Requirement:
Find each line below containing the word "your" and copy it.

[[ Entries provided, beginning ]]

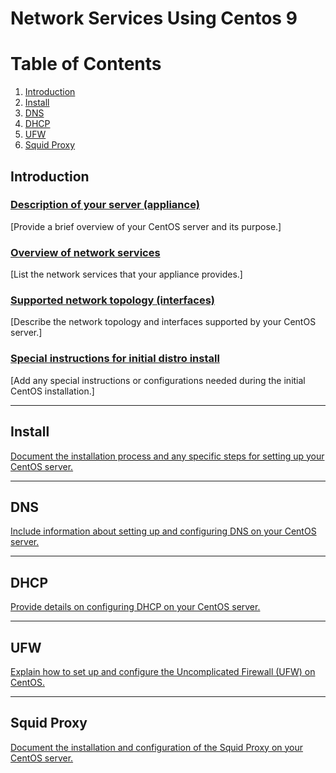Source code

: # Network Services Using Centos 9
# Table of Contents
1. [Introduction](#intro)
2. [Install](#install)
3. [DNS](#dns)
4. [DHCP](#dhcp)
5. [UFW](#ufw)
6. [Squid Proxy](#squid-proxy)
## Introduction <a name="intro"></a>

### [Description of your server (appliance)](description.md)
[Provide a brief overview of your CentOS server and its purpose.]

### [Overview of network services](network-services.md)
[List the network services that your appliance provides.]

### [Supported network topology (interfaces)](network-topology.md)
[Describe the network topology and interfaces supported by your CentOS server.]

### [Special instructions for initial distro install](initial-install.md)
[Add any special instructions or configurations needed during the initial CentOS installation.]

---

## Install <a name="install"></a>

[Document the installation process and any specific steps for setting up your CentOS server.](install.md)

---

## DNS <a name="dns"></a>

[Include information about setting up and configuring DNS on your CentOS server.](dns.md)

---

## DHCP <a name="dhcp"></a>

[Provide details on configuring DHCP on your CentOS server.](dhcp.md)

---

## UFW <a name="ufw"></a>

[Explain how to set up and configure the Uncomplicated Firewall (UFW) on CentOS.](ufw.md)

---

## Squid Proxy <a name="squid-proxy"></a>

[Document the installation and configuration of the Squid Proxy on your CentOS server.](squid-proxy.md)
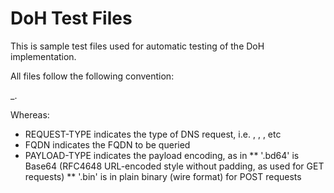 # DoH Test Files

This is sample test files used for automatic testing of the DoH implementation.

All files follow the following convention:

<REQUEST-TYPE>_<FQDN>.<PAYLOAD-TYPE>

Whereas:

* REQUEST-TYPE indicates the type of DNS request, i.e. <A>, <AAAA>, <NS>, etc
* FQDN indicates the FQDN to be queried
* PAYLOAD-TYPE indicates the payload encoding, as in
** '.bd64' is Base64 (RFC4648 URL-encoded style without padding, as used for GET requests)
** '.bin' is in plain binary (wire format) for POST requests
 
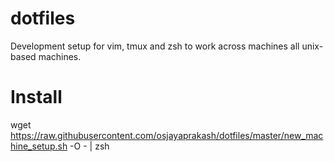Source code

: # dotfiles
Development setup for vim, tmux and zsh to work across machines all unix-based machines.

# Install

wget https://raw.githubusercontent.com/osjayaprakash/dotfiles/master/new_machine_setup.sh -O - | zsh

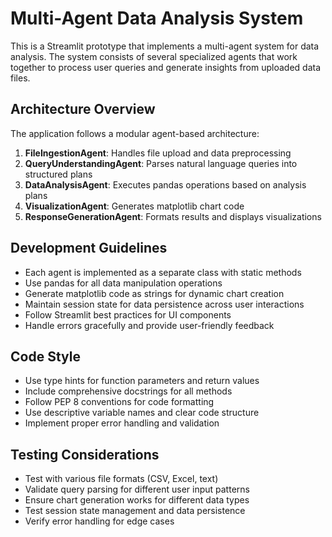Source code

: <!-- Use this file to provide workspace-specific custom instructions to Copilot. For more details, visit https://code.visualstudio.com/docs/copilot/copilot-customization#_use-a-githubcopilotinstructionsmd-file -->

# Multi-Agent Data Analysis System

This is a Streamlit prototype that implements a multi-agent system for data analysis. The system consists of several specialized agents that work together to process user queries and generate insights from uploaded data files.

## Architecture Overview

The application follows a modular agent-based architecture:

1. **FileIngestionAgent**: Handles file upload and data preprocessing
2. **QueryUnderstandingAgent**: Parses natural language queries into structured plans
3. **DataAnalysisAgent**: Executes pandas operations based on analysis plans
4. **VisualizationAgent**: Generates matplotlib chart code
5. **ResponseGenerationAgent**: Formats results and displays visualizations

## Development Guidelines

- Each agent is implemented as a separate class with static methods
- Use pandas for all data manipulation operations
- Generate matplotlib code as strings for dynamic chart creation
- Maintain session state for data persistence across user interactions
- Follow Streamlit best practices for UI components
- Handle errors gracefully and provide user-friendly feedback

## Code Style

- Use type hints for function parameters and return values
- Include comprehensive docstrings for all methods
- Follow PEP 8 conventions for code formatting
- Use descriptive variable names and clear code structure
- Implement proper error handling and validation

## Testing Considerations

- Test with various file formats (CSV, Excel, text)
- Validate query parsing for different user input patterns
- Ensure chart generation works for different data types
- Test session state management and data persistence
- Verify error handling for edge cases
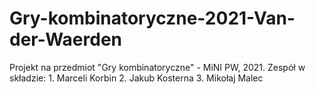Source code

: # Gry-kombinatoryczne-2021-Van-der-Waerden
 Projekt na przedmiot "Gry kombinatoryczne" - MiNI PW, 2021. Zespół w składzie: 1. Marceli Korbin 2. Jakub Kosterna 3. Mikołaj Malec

[[ Entries provided, end ]]

Result below:
### [Description of your server (appliance)](description.md)
[Provide a brief overview of your CentOS server and its purpose.]
[List the network services that your appliance provides.]
[Describe the network topology and interfaces supported by your CentOS server.]
[Document the installation process and any specific steps for setting up your CentOS server.](install.md)
[Include information about setting up and configuring DNS on your CentOS server.](dns.md)
[Provide details on configuring DHCP on your CentOS server.](dhcp.md)
[Document the installation and configuration of the Squid Proxy on your CentOS server.](squid-proxy.md)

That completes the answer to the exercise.